Saved data entries

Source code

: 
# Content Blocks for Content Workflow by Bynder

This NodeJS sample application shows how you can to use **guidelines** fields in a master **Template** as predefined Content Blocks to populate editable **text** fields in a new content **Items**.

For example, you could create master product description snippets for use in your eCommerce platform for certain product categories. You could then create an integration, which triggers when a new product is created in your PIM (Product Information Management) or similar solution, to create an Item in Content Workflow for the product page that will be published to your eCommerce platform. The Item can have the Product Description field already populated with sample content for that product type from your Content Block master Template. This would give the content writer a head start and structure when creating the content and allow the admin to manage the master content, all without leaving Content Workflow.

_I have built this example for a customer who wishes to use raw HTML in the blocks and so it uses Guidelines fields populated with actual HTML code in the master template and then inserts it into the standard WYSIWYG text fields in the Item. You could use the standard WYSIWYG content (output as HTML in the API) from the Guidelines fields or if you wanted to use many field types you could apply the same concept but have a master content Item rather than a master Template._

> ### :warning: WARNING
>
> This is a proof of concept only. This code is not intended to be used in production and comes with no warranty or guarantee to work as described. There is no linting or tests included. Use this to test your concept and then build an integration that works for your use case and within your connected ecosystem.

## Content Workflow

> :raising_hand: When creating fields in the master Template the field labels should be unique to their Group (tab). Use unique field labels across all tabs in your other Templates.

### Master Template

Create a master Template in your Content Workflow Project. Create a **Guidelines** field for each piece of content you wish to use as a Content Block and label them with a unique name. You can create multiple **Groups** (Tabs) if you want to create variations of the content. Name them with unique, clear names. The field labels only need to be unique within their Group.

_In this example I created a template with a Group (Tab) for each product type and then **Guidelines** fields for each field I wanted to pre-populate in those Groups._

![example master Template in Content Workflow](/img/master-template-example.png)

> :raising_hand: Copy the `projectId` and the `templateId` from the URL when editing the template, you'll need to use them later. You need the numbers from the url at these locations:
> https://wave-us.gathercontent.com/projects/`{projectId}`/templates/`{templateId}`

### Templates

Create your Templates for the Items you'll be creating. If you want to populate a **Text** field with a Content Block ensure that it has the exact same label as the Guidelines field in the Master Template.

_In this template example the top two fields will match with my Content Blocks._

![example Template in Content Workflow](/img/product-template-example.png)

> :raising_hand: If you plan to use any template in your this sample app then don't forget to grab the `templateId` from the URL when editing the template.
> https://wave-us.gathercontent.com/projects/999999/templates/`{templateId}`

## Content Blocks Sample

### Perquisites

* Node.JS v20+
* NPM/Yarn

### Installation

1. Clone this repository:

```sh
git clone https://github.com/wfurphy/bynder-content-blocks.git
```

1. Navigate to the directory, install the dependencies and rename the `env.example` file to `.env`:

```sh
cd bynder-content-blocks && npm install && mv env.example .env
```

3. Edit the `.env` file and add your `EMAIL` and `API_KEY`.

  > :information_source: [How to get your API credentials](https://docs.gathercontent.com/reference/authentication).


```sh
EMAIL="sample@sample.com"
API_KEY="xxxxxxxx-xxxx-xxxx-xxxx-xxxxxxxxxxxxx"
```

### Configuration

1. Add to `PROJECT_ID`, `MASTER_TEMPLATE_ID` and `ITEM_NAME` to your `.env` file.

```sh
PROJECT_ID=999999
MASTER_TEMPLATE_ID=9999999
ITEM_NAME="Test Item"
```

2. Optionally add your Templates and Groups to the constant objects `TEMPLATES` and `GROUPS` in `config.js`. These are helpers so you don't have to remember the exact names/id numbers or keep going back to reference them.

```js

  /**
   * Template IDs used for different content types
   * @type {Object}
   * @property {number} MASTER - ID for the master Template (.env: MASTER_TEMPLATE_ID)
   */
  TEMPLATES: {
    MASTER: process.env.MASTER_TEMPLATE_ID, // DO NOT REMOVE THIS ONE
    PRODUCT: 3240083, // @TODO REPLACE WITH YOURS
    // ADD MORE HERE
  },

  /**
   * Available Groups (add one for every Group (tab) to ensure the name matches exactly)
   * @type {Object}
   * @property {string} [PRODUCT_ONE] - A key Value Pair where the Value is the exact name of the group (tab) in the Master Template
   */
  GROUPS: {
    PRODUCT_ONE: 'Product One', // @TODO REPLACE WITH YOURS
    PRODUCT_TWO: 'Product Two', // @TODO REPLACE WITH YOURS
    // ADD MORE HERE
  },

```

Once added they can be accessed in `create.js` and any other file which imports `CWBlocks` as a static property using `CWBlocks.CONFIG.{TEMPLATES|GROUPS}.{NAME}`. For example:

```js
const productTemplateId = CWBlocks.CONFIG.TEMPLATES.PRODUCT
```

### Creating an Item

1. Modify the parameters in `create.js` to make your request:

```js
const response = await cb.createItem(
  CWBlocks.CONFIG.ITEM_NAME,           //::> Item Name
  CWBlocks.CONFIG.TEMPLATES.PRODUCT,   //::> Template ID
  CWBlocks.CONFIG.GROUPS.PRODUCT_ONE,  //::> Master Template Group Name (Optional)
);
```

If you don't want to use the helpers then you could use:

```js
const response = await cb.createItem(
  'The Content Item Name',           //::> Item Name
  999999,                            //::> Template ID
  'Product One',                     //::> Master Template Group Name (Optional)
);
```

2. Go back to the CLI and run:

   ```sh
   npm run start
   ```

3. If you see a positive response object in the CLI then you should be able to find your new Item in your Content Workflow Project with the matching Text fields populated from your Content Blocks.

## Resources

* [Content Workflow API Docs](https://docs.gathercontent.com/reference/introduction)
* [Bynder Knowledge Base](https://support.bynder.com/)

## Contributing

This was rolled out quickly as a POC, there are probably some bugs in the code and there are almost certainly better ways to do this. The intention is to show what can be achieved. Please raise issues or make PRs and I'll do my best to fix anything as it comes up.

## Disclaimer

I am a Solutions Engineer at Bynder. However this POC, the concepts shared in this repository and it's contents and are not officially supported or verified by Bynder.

### WHAT YOU SHOULD DO
In the data above, which lines include "back"? Return those lines.

### WRITTEN SOLUTION
2. Optionally add your Templates and Groups to the constant objects `TEMPLATES` and `GROUPS` in `config.js`. These are helpers so you don't have to remember the exact names/id numbers or keep going back to reference them.
2. Go back to the CLI and run:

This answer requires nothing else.